17. The District Court (Ειρηνοδικείο) of Piraeus in its decisions nos. 75/1993, 81/1993 and 153/1995 considered that the benefit provided for by the ministerial decision of 1989 concerned both permanent and temporary staff. The same line was followed by the single-member first-instance civil court of Athens in decisions nos. 229/1992, 882/1992, 551/1993 and 739/1993, the single-member first-instance civil court of Thessaloniki in decision no. 478/1990, the single-member first-instance civil court of Larissa in decision no. 618/1991, the multi-member first instance civil court (Πολυμελές Πρωτοδικείο) of Kavala in decision no. 123/1991, the Court of Appeal of Thessaloniki in decision no. 2117/1991, and the Court of Appeal of Piraeus in decisions nos. 164/1993 and 165/1993.

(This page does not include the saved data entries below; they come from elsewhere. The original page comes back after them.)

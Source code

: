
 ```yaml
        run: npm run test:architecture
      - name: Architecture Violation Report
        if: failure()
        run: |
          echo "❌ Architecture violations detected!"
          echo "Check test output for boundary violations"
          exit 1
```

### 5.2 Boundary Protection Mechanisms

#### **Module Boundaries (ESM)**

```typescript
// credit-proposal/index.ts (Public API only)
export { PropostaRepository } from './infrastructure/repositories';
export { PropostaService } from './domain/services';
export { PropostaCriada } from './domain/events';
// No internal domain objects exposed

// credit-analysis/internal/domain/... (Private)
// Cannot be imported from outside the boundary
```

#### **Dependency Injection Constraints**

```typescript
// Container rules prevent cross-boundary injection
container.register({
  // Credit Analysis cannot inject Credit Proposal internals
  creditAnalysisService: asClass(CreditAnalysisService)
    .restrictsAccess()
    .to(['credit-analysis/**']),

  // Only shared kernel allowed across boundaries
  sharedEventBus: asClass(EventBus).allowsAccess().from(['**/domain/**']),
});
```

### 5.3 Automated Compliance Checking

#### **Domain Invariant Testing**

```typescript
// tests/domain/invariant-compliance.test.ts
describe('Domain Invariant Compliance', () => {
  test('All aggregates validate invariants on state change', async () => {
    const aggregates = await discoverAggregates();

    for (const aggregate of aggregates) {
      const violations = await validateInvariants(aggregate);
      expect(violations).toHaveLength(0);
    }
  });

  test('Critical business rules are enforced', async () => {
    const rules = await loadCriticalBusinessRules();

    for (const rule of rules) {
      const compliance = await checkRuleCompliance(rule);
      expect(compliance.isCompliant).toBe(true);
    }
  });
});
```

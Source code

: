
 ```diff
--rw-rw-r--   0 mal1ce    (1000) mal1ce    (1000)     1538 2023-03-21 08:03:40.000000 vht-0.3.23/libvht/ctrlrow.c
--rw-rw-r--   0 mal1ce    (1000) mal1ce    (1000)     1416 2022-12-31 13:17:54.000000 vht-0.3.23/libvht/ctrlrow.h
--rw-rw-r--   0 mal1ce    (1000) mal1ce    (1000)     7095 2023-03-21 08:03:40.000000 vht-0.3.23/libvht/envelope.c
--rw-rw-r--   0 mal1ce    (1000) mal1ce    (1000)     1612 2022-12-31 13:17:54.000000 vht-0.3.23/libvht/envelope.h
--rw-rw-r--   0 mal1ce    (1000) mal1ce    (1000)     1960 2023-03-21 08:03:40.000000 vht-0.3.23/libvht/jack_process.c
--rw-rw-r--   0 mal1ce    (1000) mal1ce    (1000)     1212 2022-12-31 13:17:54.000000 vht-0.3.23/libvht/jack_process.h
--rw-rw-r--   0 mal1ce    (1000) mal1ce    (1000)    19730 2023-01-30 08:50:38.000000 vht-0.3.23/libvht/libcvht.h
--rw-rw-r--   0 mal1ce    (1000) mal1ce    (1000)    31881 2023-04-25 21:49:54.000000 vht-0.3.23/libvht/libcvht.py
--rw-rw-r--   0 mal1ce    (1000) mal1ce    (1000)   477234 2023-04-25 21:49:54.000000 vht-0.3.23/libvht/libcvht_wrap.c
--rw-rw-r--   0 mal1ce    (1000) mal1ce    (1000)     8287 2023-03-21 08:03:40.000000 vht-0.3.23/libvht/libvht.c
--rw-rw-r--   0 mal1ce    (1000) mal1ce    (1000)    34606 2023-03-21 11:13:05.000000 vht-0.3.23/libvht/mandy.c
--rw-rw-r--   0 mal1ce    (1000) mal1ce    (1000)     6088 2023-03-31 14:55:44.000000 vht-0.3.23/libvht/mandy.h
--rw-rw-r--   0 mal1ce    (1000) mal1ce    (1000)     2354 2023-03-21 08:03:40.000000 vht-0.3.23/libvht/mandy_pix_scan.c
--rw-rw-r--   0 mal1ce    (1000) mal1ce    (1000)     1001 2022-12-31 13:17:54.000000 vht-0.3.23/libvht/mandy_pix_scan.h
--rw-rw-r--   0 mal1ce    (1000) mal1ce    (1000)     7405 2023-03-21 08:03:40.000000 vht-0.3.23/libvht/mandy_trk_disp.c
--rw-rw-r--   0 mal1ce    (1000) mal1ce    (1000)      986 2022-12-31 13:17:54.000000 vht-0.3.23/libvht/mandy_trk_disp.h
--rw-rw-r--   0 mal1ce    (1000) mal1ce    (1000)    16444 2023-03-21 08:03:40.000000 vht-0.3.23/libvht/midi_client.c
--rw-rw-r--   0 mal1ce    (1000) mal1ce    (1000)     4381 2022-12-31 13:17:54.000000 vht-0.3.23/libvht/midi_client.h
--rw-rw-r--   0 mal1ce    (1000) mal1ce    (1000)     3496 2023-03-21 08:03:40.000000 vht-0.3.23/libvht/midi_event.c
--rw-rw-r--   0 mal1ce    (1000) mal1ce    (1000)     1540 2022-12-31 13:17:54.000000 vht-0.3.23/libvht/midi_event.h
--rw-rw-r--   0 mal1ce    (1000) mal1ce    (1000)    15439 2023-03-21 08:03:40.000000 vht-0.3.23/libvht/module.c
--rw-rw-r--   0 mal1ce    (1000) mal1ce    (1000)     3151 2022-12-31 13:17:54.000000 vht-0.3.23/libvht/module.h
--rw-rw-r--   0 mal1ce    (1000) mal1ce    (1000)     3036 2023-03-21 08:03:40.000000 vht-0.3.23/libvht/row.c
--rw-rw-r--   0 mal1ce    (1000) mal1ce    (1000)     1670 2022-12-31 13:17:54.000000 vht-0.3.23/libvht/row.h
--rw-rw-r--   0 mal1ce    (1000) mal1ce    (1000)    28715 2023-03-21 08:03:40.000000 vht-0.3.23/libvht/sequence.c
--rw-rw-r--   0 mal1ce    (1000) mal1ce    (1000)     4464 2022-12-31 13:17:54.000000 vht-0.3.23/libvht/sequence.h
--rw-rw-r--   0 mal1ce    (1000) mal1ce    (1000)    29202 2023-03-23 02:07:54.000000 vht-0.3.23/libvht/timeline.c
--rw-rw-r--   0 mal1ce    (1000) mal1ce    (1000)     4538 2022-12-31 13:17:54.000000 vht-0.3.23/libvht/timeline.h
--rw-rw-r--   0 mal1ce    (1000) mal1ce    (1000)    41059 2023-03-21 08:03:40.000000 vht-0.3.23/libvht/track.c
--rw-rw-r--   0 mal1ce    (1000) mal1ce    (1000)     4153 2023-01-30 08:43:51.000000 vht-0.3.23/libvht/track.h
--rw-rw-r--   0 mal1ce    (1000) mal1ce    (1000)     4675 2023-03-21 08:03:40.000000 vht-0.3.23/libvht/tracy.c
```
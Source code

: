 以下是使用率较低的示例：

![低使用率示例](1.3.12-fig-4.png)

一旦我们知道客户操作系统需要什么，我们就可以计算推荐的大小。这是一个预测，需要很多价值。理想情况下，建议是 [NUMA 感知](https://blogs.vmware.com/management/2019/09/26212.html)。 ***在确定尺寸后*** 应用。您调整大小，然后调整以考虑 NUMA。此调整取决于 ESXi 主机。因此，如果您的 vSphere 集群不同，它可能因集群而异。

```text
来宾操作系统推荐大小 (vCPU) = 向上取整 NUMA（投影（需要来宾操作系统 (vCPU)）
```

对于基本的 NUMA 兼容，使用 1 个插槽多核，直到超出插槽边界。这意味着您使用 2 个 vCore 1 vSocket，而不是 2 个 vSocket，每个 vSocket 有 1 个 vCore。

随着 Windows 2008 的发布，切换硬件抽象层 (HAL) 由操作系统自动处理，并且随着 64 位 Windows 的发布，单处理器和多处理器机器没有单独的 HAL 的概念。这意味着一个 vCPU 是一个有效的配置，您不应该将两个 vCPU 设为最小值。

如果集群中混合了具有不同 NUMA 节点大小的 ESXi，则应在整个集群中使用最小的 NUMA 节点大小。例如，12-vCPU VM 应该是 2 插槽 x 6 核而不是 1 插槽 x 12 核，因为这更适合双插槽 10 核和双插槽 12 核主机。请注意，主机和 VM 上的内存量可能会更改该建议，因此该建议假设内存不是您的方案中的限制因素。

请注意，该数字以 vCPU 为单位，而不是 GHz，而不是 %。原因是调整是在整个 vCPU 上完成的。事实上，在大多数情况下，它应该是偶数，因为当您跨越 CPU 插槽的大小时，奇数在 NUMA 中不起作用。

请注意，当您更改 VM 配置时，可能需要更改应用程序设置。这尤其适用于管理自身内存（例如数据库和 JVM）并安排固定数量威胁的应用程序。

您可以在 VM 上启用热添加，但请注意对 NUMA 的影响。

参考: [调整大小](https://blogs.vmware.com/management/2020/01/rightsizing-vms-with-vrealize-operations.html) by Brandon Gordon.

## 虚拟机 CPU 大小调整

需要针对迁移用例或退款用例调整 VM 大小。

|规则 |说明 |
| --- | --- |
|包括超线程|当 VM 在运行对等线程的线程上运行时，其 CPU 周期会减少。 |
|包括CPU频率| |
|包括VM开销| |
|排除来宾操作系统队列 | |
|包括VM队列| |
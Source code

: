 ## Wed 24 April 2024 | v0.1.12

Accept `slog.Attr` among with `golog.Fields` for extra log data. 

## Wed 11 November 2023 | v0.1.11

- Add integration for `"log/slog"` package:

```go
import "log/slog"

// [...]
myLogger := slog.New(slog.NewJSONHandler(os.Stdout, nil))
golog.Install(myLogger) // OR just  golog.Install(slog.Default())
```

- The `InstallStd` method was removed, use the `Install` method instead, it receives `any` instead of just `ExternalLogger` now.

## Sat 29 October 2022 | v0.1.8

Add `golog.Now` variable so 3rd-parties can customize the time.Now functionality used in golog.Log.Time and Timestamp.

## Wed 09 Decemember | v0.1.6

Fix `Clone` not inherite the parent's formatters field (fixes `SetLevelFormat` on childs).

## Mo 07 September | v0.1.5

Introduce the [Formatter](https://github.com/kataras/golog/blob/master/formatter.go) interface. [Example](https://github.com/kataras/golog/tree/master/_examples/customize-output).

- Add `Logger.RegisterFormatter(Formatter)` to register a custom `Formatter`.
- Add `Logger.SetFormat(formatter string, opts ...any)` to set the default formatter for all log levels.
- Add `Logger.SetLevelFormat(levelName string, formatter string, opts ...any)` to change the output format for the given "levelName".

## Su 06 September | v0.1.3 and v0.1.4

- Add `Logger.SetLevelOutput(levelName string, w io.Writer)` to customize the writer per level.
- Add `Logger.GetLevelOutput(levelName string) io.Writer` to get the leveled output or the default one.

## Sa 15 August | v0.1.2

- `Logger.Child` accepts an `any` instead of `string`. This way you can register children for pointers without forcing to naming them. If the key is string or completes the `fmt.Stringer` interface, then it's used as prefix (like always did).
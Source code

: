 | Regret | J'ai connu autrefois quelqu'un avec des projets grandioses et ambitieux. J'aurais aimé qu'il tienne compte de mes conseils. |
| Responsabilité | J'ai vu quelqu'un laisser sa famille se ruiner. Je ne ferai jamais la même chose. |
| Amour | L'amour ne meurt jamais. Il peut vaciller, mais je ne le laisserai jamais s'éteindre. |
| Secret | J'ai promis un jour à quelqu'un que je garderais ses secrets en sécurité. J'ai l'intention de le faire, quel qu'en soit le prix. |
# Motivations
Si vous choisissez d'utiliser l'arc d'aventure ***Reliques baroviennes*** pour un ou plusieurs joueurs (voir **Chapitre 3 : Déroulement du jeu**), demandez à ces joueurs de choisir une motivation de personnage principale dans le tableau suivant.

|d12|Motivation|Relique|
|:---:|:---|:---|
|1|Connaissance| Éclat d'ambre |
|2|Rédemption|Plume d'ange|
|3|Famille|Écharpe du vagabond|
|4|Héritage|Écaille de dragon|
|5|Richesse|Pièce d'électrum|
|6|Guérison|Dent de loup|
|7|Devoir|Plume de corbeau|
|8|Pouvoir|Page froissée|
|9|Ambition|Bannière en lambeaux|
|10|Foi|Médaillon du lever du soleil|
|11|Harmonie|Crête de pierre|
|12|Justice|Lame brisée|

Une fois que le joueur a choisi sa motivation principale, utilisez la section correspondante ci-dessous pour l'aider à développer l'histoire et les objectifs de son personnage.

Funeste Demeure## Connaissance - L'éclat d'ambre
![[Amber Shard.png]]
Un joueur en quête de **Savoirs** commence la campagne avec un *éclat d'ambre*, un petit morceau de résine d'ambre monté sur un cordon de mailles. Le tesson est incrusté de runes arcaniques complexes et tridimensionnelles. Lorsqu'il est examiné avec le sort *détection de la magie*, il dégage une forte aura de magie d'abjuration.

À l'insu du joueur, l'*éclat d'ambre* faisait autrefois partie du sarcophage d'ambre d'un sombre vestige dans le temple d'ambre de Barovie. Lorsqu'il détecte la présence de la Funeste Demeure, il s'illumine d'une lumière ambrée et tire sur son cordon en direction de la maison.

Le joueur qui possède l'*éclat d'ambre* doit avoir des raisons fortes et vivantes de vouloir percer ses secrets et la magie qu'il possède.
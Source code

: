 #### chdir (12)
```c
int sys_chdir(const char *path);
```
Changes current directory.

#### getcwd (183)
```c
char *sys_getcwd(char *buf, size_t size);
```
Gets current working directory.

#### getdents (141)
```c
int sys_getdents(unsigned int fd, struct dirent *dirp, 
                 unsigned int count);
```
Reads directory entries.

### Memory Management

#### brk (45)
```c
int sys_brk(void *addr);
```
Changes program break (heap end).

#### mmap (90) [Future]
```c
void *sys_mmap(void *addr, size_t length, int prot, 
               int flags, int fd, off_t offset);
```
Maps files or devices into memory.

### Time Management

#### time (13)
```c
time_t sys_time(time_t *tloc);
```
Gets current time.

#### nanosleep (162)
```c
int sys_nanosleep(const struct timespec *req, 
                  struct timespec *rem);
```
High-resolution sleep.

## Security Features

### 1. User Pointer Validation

18. Law no. 2233/1994 provides the following:
Article 2 § 2
“a) The true meaning of the provisions of paragraphs 1 and 2 of Article 2 of decision no. 2023080/2538/0022/SHET.2057/1989 is that the benefit ... is paid only ... to the permanent staff of the schools ...
b) Any claims relating to the payment of such benefit also to the temporary staff ... shall be extinguished unless for cases in which, at the time of the publication of this law, a final judgment (αμετάκλητη δικαστική απόφαση) has been issued. Any claims pending in any court for the payment of such benefit shall be struck out ...”
19. The single-member first-instance civil court of Piraeus, in its decisions nos. 885/1994 and 889/1994, considered that Article 2 § 2 of Law no. 2233/1994 was clearly unconstitutional as it violated the principle of equality. Therefore it refused to apply it and allowed the plaintiffs’ claims. The same line was followed by the District Court of Piraeus in decisions nos. 41/1997 and 42/1997.
I. ALLEGED VIOLATION OF ARTICLE 6 § 1 OF THE CONVENTION
20. The applicants complain that the legislative interference in the litigation opposing them to the school amounts to a violation of their right to a fair trial under Article 6 § 1 of the Convention, which reads as follows:
“In the determination of his civil rights and obligations ..., everyone is entitled to a fair ... hearing ... by [a] ... tribunal established by law...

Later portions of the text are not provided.